(Saved data entries)

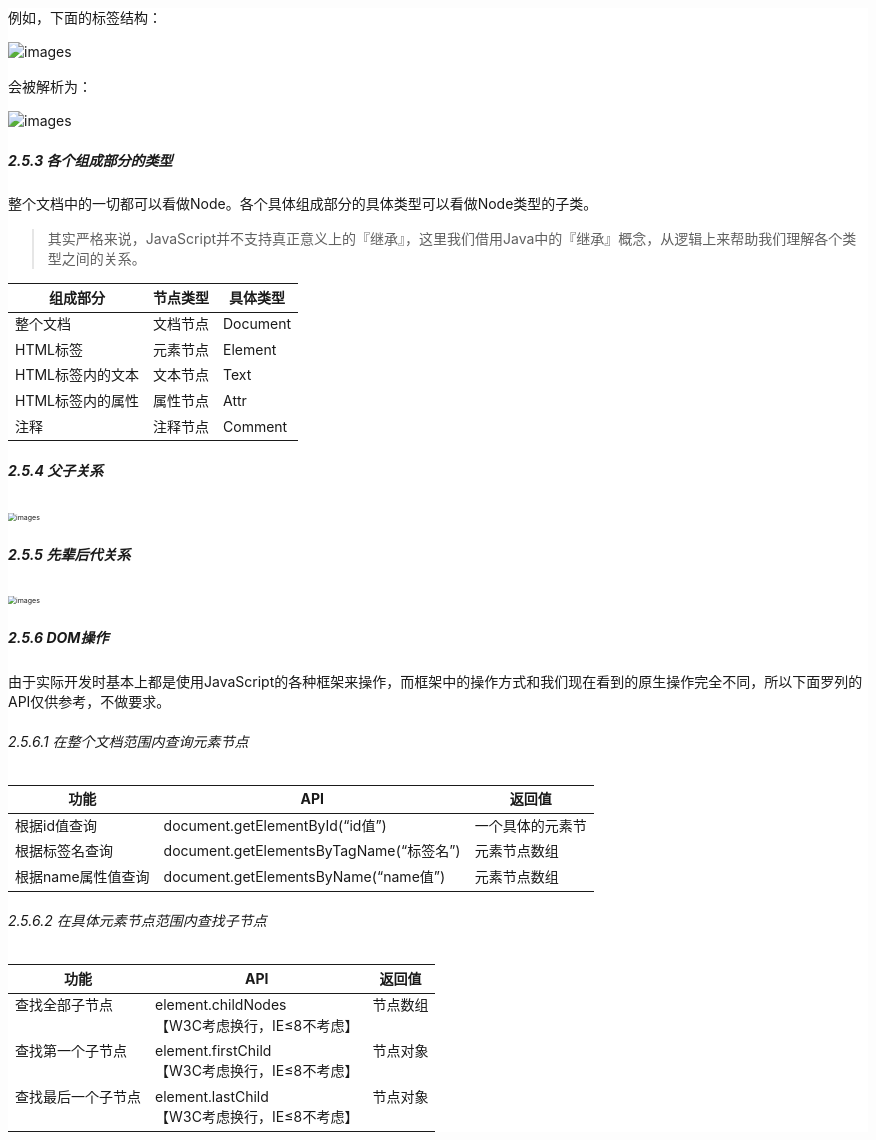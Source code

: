 例如，下面的标签结构：

![images](images/img004.png)

会被解析为：

![images](images/img005.png)

##### 2.5.3 各个组成部分的类型

整个文档中的一切都可以看做Node。各个具体组成部分的具体类型可以看做Node类型的子类。

> 其实严格来说，JavaScript并不支持真正意义上的『继承』，这里我们借用Java中的『继承』概念，从逻辑上来帮助我们理解各个类型之间的关系。

| 组成部分         | 节点类型 | 具体类型 |
| ---------------- | -------- | -------- |
| 整个文档         | 文档节点 | Document |
| HTML标签         | 元素节点 | Element  |
| HTML标签内的文本 | 文本节点 | Text     |
| HTML标签内的属性 | 属性节点 | Attr     |
| 注释             | 注释节点 | Comment  |

##### 2.5.4 父子关系

<img src="images/img006.png" alt="images" style="zoom:50%;" />

##### 2.5.5 先辈后代关系

<img src="images/img007.png" alt="images" style="zoom:50%;" />

##### 2.5.6 DOM操作

由于实际开发时基本上都是使用JavaScript的各种框架来操作，而框架中的操作方式和我们现在看到的原生操作完全不同，所以下面罗列的API仅供参考，不做要求。

###### 2.5.6.1 在整个文档范围内查询元素节点

| 功能               | API                                     | 返回值           |
| ------------------ | --------------------------------------- | ---------------- |
| 根据id值查询       | document.getElementById(“id值”)         | 一个具体的元素节 |
| 根据标签名查询     | document.getElementsByTagName(“标签名”) | 元素节点数组     |
| 根据name属性值查询 | document.getElementsByName(“name值”)    | 元素节点数组     |

###### 2.5.6.2 在具体元素节点范围内查找子节点

| 功能               | API                                                 | 返回值   |
| ------------------ | --------------------------------------------------- | -------- |
| 查找全部子节点     | element.childNodes<br />【W3C考虑换行，IE≤8不考虑】 | 节点数组 |
| 查找第一个子节点   | element.firstChild<br />【W3C考虑换行，IE≤8不考虑】 | 节点对象 |
| 查找最后一个子节点 | element.lastChild<br />【W3C考虑换行，IE≤8不考虑】  | 节点对象 |

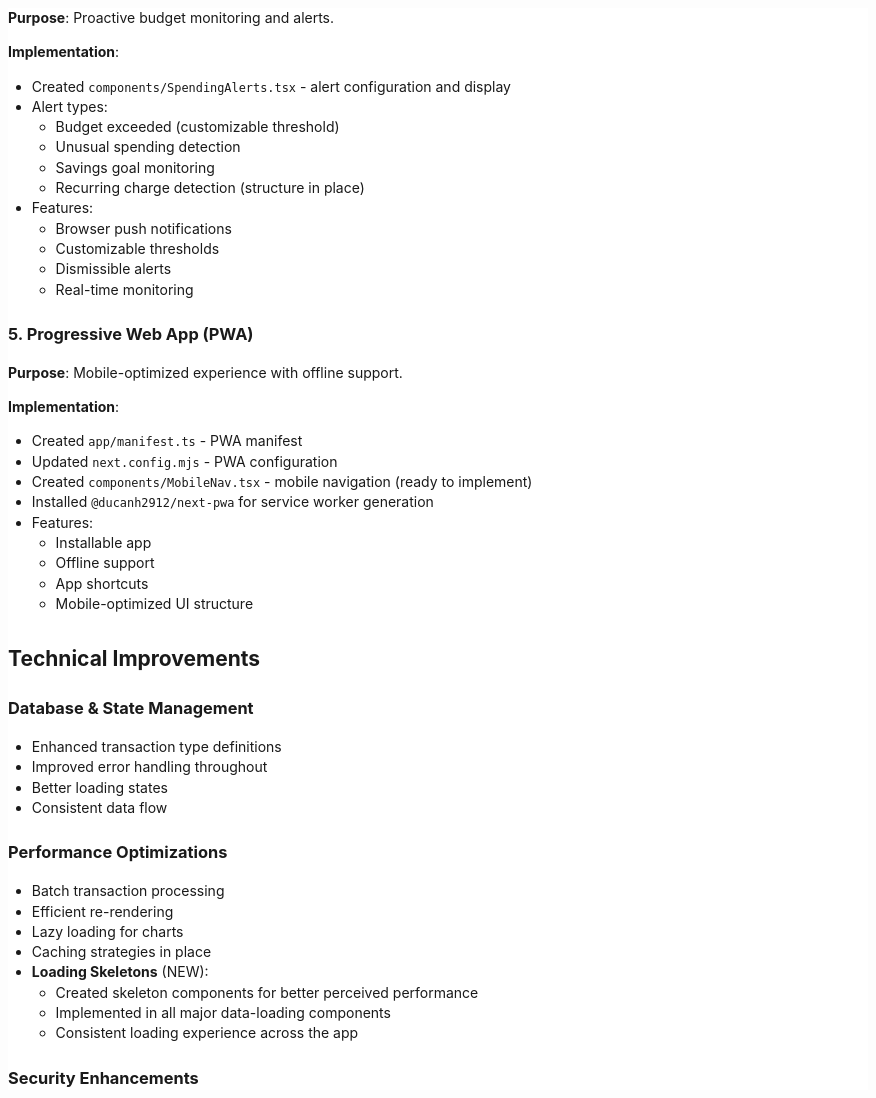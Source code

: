 **Purpose**: Proactive budget monitoring and alerts.

**Implementation**:

- Created `components/SpendingAlerts.tsx` - alert configuration and display
- Alert types:
  - Budget exceeded (customizable threshold)
  - Unusual spending detection
  - Savings goal monitoring
  - Recurring charge detection (structure in place)
- Features:
  - Browser push notifications
  - Customizable thresholds
  - Dismissible alerts
  - Real-time monitoring

### 5. Progressive Web App (PWA)

**Purpose**: Mobile-optimized experience with offline support.

**Implementation**:

- Created `app/manifest.ts` - PWA manifest
- Updated `next.config.mjs` - PWA configuration
- Created `components/MobileNav.tsx` - mobile navigation (ready to implement)
- Installed `@ducanh2912/next-pwa` for service worker generation
- Features:
  - Installable app
  - Offline support
  - App shortcuts
  - Mobile-optimized UI structure

## Technical Improvements

### Database & State Management

- Enhanced transaction type definitions
- Improved error handling throughout
- Better loading states
- Consistent data flow

### Performance Optimizations

- Batch transaction processing
- Efficient re-rendering
- Lazy loading for charts
- Caching strategies in place
- **Loading Skeletons** (NEW):
  - Created skeleton components for better perceived performance
  - Implemented in all major data-loading components
  - Consistent loading experience across the app

### Security Enhancements
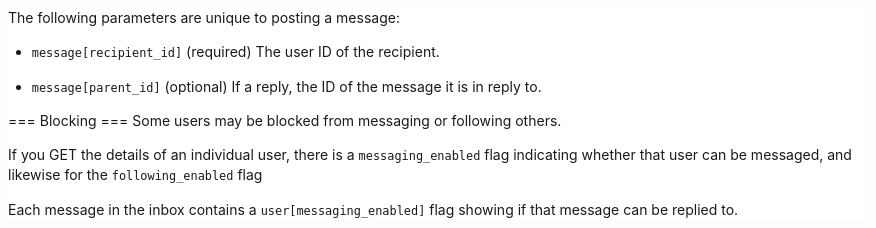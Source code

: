 The following parameters are unique to posting a message:

 * `message[recipient_id]` (required)
 The user ID of the recipient.

 * `message[parent_id]` (optional)
 If a reply, the ID of the message it is in reply to.


=== Blocking ===
Some users may be blocked from messaging or following others.

If you GET the details of an individual user, there is a `messaging_enabled` flag indicating whether that user can be messaged, and likewise for the `following_enabled` flag

Each message in the inbox contains a `user[messaging_enabled]` flag showing if that message can be replied to.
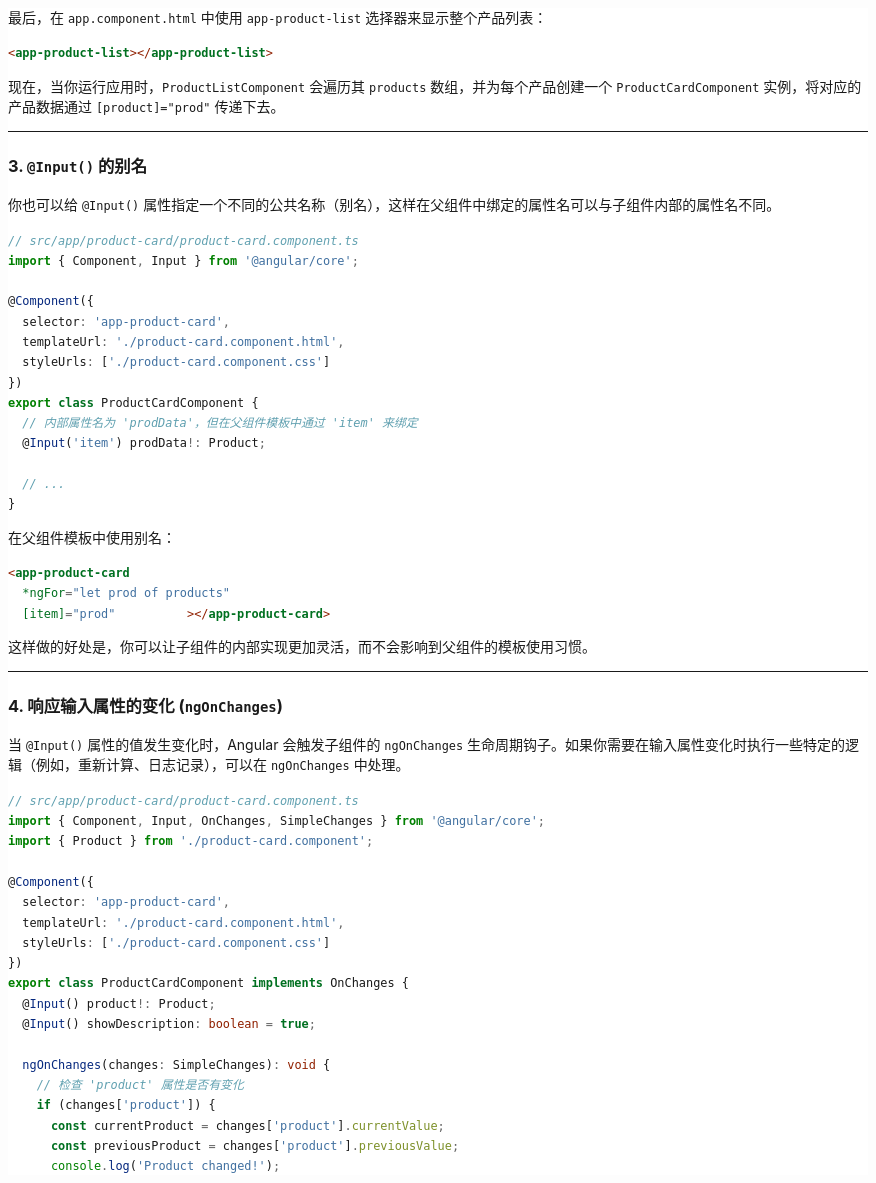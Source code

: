 最后，在 `app.component.html` 中使用 `app-product-list` 选择器来显示整个产品列表：

```html
<app-product-list></app-product-list>
```

现在，当你运行应用时，`ProductListComponent` 会遍历其 `products` 数组，并为每个产品创建一个 `ProductCardComponent` 实例，将对应的产品数据通过 `[product]="prod"` 传递下去。

-----

### 3\. `@Input()` 的别名

你也可以给 `@Input()` 属性指定一个不同的公共名称（别名），这样在父组件中绑定的属性名可以与子组件内部的属性名不同。

```typescript
// src/app/product-card/product-card.component.ts
import { Component, Input } from '@angular/core';

@Component({
  selector: 'app-product-card',
  templateUrl: './product-card.component.html',
  styleUrls: ['./product-card.component.css']
})
export class ProductCardComponent {
  // 内部属性名为 'prodData'，但在父组件模板中通过 'item' 来绑定
  @Input('item') prodData!: Product;

  // ...
}
```

在父组件模板中使用别名：

```html
<app-product-card
  *ngFor="let prod of products"
  [item]="prod"          ></app-product-card>
```

这样做的好处是，你可以让子组件的内部实现更加灵活，而不会影响到父组件的模板使用习惯。

-----

### 4\. 响应输入属性的变化 (`ngOnChanges`)

当 `@Input()` 属性的值发生变化时，Angular 会触发子组件的 `ngOnChanges` 生命周期钩子。如果你需要在输入属性变化时执行一些特定的逻辑（例如，重新计算、日志记录），可以在 `ngOnChanges` 中处理。

```typescript
// src/app/product-card/product-card.component.ts
import { Component, Input, OnChanges, SimpleChanges } from '@angular/core';
import { Product } from './product-card.component';

@Component({
  selector: 'app-product-card',
  templateUrl: './product-card.component.html',
  styleUrls: ['./product-card.component.css']
})
export class ProductCardComponent implements OnChanges {
  @Input() product!: Product;
  @Input() showDescription: boolean = true;

  ngOnChanges(changes: SimpleChanges): void {
    // 检查 'product' 属性是否有变化
    if (changes['product']) {
      const currentProduct = changes['product'].currentValue;
      const previousProduct = changes['product'].previousValue;
      console.log('Product changed!');
```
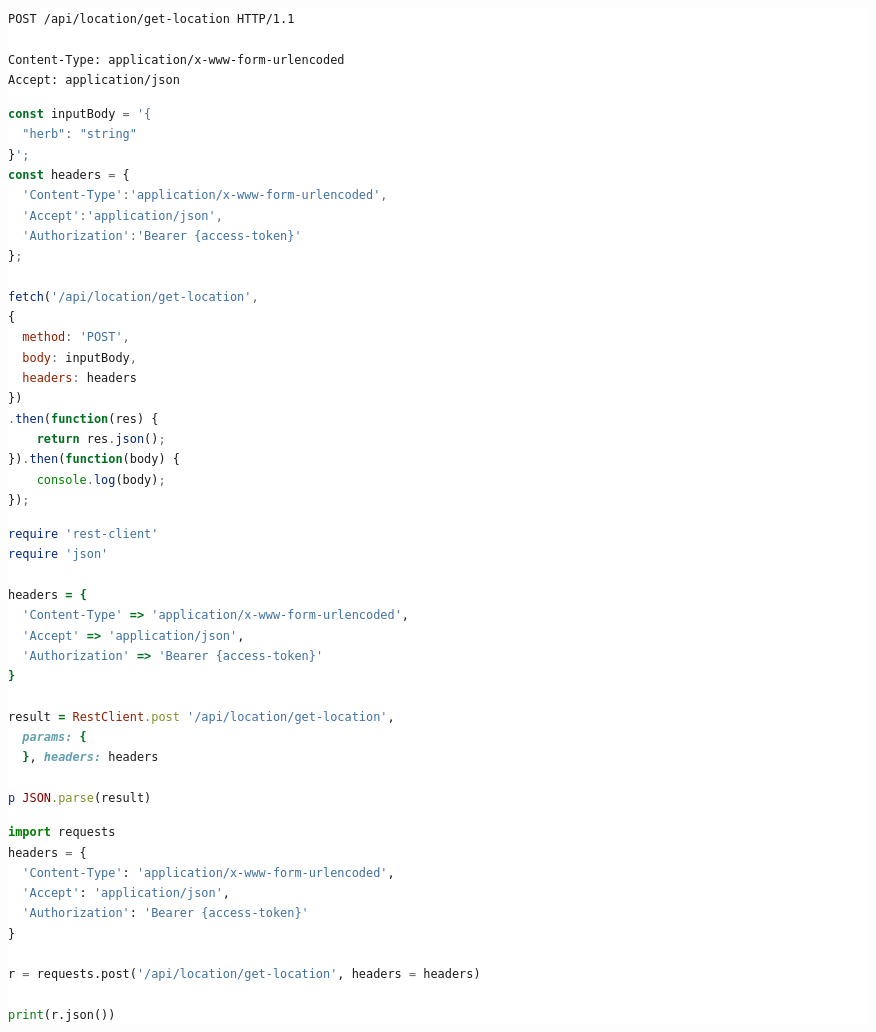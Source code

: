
 ```http
POST /api/location/get-location HTTP/1.1

Content-Type: application/x-www-form-urlencoded
Accept: application/json

```

```javascript
const inputBody = '{
  "herb": "string"
}';
const headers = {
  'Content-Type':'application/x-www-form-urlencoded',
  'Accept':'application/json',
  'Authorization':'Bearer {access-token}'
};

fetch('/api/location/get-location',
{
  method: 'POST',
  body: inputBody,
  headers: headers
})
.then(function(res) {
    return res.json();
}).then(function(body) {
    console.log(body);
});

```

```ruby
require 'rest-client'
require 'json'

headers = {
  'Content-Type' => 'application/x-www-form-urlencoded',
  'Accept' => 'application/json',
  'Authorization' => 'Bearer {access-token}'
}

result = RestClient.post '/api/location/get-location',
  params: {
  }, headers: headers

p JSON.parse(result)

```

```python
import requests
headers = {
  'Content-Type': 'application/x-www-form-urlencoded',
  'Accept': 'application/json',
  'Authorization': 'Bearer {access-token}'
}

r = requests.post('/api/location/get-location', headers = headers)

print(r.json())

```
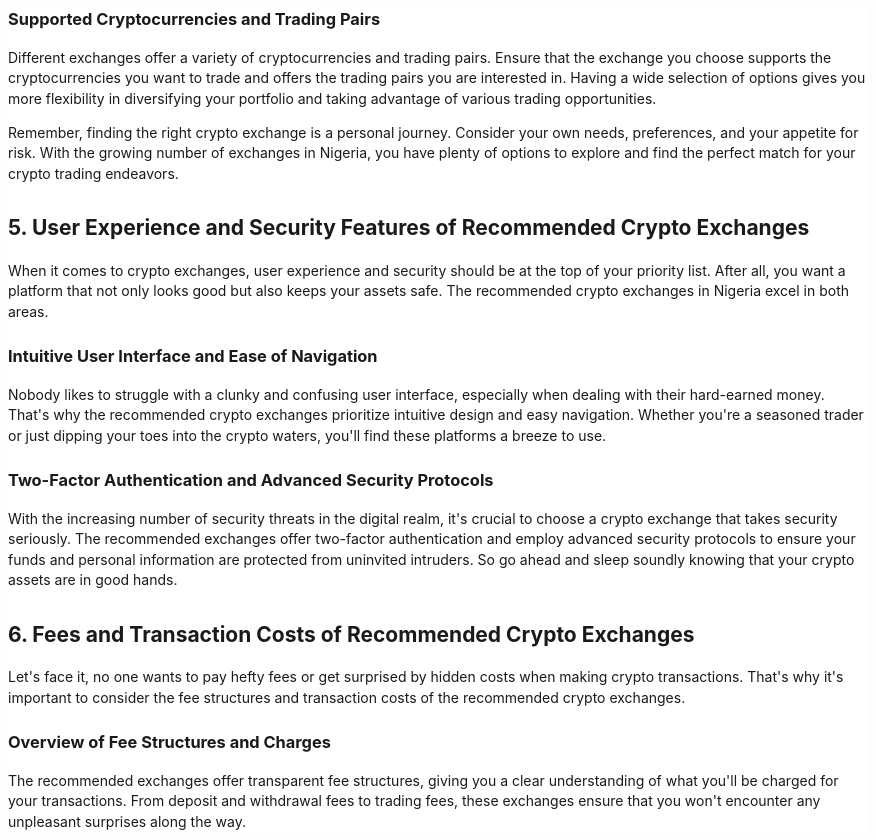 
### Supported Cryptocurrencies and Trading Pairs

  
Different exchanges offer a variety of cryptocurrencies and trading pairs. Ensure that the exchange you choose supports the cryptocurrencies you want to trade and offers the trading pairs you are interested in. Having a wide selection of options gives you more flexibility in diversifying your portfolio and taking advantage of various trading opportunities.  
  
Remember, finding the right crypto exchange is a personal journey. Consider your own needs, preferences, and your appetite for risk. With the growing number of exchanges in Nigeria, you have plenty of options to explore and find the perfect match for your crypto trading endeavors.

## 5\. User Experience and Security Features of Recommended Crypto Exchanges

  
When it comes to crypto exchanges, user experience and security should be at the top of your priority list. After all, you want a platform that not only looks good but also keeps your assets safe. The recommended crypto exchanges in Nigeria excel in both areas.  
  

### Intuitive User Interface and Ease of Navigation

  
Nobody likes to struggle with a clunky and confusing user interface, especially when dealing with their hard-earned money. That's why the recommended crypto exchanges prioritize intuitive design and easy navigation. Whether you're a seasoned trader or just dipping your toes into the crypto waters, you'll find these platforms a breeze to use.  
  

### Two-Factor Authentication and Advanced Security Protocols

  
With the increasing number of security threats in the digital realm, it's crucial to choose a crypto exchange that takes security seriously. The recommended exchanges offer two-factor authentication and employ advanced security protocols to ensure your funds and personal information are protected from uninvited intruders. So go ahead and sleep soundly knowing that your crypto assets are in good hands.  
  

## 6\. Fees and Transaction Costs of Recommended Crypto Exchanges

  
Let's face it, no one wants to pay hefty fees or get surprised by hidden costs when making crypto transactions. That's why it's important to consider the fee structures and transaction costs of the recommended crypto exchanges.  
  

### Overview of Fee Structures and Charges

  
The recommended exchanges offer transparent fee structures, giving you a clear understanding of what you'll be charged for your transactions. From deposit and withdrawal fees to trading fees, these exchanges ensure that you won't encounter any unpleasant surprises along the way.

• Your instructions:
Your answer should be the lines of the records that include the word "token".

• Answer:
  'Authorization':'Bearer {access-token}'
  'Authorization' => 'Bearer {access-token}'
  'Authorization': 'Bearer {access-token}'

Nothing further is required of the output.